What you are asked to do ▸ Give the count of lines below that include the word "support", and say nothing else.

Document images with source code:
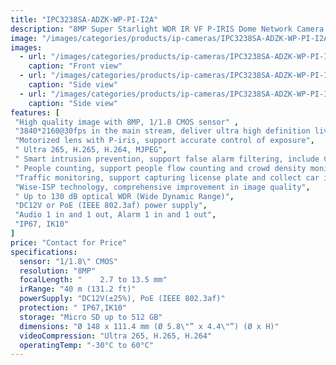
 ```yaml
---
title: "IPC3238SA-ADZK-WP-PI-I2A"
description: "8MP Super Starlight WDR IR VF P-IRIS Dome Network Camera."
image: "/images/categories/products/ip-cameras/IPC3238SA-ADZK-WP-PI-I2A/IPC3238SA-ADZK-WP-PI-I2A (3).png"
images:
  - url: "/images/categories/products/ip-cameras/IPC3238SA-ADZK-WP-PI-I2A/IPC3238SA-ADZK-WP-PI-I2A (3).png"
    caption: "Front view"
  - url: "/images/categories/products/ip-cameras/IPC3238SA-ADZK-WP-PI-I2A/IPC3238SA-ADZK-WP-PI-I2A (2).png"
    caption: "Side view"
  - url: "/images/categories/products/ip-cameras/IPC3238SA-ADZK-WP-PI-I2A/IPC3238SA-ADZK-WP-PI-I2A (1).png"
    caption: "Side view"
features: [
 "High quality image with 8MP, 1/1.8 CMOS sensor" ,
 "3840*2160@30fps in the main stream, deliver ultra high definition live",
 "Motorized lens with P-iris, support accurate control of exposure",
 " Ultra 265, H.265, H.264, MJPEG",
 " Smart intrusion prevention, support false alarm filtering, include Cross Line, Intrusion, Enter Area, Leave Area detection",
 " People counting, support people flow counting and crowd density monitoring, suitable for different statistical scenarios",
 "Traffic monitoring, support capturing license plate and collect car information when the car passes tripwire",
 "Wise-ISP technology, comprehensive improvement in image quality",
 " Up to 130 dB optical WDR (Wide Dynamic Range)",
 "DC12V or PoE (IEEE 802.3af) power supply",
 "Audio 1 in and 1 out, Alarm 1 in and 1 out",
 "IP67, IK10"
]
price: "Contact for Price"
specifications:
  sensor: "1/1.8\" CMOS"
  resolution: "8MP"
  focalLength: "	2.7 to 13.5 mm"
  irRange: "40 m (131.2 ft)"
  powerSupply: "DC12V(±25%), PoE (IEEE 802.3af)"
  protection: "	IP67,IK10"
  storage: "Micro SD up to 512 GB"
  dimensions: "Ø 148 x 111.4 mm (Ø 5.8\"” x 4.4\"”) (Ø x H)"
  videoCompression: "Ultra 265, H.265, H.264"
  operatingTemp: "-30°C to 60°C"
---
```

Expected answer ▸ 4